Nelly Bassily | octobre 14, 2013
Des pluies abondantes près du Lac Tchad occasionnent parfois des inondations qui peuvent détruire les champs des agriculteurs. Mais les agriculteurs dans le nord du Cameroun se sont mis ensembles pour bâtir des greniers communautaires afin de protéger leurs récoltes des inondations. Un de ces agriculteurs est Ousmanou Garba.
Tenant un panier vide sous le bras, Ousmanou Garba se dirige vers une grande bâtisse. Il échange quelques paroles avec le responsable des lieux et signe un document. Quelques minutes plus tard, il ressort de la bâtisse avec un panier rempli de mil. Il explique: « Je suis venu dans ce grenier communautaire pour prendre une partie du mil que j’y avais gardé ».
M. Garba est un agriculteur du village de Dougui dans la région de l’Extrême-Nord du Cameroun. Il produit du mil et des arachides.
La région est sujette à des pluies abondantes qui occasionnent parfois des inondations et emportent les productions. Lorsque les agriculteurs réussissent à récolter, ils n’ont pas les moyens de conserver leur production pendant longtemps.
M. Garba s’est retrouvée dans cette situation décourageante.

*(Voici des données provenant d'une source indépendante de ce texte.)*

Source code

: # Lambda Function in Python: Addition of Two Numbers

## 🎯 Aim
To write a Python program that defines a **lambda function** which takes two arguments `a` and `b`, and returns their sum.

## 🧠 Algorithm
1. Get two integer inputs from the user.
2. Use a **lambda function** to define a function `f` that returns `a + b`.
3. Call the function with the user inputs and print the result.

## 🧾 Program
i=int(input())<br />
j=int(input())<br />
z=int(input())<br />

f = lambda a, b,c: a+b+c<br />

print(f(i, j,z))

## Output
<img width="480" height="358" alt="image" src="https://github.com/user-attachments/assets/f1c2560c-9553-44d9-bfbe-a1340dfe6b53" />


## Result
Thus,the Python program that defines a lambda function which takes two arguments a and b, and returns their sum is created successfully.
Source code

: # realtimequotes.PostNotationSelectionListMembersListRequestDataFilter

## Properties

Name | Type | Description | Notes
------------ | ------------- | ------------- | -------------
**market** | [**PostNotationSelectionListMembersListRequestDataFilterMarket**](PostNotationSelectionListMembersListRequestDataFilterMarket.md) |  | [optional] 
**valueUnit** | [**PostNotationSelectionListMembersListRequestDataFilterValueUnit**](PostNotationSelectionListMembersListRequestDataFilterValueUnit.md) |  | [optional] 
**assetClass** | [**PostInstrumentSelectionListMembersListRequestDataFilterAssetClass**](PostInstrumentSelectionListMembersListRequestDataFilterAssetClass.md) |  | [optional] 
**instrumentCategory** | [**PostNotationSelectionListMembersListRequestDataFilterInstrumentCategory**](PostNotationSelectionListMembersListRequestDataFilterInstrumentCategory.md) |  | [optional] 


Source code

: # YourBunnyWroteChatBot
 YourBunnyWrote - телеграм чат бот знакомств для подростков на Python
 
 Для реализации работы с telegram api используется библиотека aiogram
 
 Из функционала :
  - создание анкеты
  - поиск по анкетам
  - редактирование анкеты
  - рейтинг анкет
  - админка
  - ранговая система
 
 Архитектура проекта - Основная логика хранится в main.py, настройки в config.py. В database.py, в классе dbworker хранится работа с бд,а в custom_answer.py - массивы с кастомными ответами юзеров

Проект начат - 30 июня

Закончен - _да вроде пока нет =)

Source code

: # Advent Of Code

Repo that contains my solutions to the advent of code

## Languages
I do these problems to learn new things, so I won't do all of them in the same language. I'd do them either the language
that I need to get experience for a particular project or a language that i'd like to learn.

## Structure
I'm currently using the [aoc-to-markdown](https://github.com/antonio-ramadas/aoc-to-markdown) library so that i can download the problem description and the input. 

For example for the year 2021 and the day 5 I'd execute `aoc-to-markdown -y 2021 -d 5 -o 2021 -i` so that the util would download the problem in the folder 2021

Il dit : « J’ai failli arrêter l’agriculture car j’avais l’impression de perdre mon temps ». Mais la construction du grenier communautaire lui a redonné de l’espoir. Il dit : « Cette saison, j’ai perdu une partie de ma production mais celle de la saison précédente est encore là. Au moins, je ne vais pas mourir de faim ».
M. Garba et d’autres agricultrices et agriculteurs se sont réunis en Groupement d’initiative commune (GIC). Les GIC sont composés de personnes qui se réunissent volontairement pour travailler ensemble pour leur propre développement et celui de leur communauté. Le grenier communautaire où M. Garba dépose son excédent de mil est entièrement administré par les agricultrices et agriculteurs bénévoles qui font parties du GIC.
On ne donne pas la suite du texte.